Recorded data:
____________

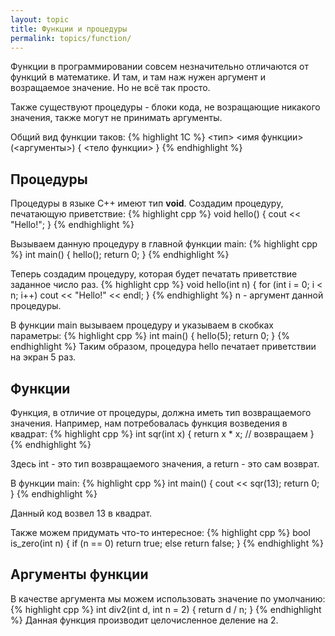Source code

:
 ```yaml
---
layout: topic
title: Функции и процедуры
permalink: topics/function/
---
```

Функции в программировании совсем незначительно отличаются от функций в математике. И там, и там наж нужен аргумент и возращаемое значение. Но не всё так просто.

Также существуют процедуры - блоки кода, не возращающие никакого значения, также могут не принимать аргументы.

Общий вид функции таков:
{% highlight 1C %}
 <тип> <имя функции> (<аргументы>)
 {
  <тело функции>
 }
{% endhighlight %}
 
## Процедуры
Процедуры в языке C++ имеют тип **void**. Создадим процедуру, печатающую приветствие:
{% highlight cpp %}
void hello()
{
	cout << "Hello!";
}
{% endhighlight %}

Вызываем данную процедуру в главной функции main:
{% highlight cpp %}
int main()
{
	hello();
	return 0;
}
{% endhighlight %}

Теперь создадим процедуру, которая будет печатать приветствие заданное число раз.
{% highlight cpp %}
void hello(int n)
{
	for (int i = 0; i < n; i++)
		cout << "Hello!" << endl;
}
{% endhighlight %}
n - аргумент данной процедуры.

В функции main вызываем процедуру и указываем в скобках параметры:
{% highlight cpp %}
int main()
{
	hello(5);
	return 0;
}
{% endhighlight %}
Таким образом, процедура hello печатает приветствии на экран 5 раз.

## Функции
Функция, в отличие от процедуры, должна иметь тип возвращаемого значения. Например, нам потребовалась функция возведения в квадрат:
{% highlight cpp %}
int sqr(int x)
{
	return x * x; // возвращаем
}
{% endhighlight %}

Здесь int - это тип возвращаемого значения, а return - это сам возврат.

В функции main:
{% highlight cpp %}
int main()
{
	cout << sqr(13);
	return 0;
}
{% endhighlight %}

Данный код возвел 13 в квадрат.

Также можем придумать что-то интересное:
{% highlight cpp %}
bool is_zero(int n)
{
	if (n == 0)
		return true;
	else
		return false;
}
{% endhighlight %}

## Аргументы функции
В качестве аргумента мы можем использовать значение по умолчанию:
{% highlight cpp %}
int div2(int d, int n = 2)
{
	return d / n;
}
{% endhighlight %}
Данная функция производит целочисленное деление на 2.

____________

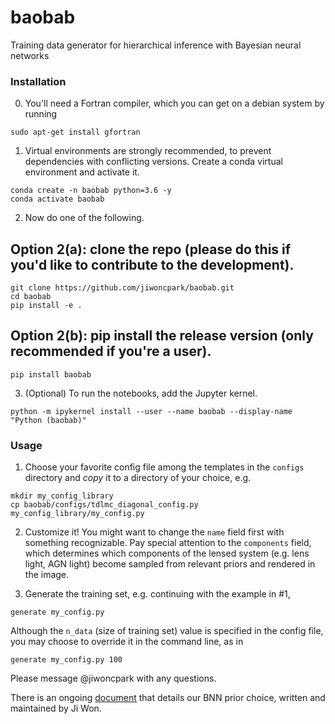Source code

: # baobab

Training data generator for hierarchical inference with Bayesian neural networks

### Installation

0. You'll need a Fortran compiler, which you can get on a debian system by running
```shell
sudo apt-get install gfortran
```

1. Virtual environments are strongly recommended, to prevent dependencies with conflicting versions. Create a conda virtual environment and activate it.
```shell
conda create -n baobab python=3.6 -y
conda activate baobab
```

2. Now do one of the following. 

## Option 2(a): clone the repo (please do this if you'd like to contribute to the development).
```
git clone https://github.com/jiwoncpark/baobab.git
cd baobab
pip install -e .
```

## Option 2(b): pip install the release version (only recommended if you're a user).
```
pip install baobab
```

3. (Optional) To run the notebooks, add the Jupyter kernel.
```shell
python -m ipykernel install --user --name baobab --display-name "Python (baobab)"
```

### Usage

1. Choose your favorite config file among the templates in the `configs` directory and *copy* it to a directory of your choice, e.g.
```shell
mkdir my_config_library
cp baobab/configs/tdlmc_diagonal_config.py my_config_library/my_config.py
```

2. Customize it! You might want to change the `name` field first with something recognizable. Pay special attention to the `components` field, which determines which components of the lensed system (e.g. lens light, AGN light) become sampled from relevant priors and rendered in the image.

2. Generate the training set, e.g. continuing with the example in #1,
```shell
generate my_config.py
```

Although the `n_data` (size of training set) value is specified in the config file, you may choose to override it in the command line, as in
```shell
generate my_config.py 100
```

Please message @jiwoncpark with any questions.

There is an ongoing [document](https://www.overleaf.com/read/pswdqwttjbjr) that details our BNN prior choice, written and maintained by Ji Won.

____________

Exercise prompt → Begin with the line above that has "bool is_zero(int n)" and continue through the line that has "Данная функция производит", setting each one down exactly. Stop there.

Written response →
bool is_zero(int n)
{
	if (n == 0)
		return true;
	else
		return false;
}
{% endhighlight %}

## Аргументы функции
В качестве аргумента мы можем использовать значение по умолчанию:
{% highlight cpp %}
int div2(int d, int n = 2)
{
	return d / n;
}
{% endhighlight %}
Данная функция производит целочисленное деление на 2.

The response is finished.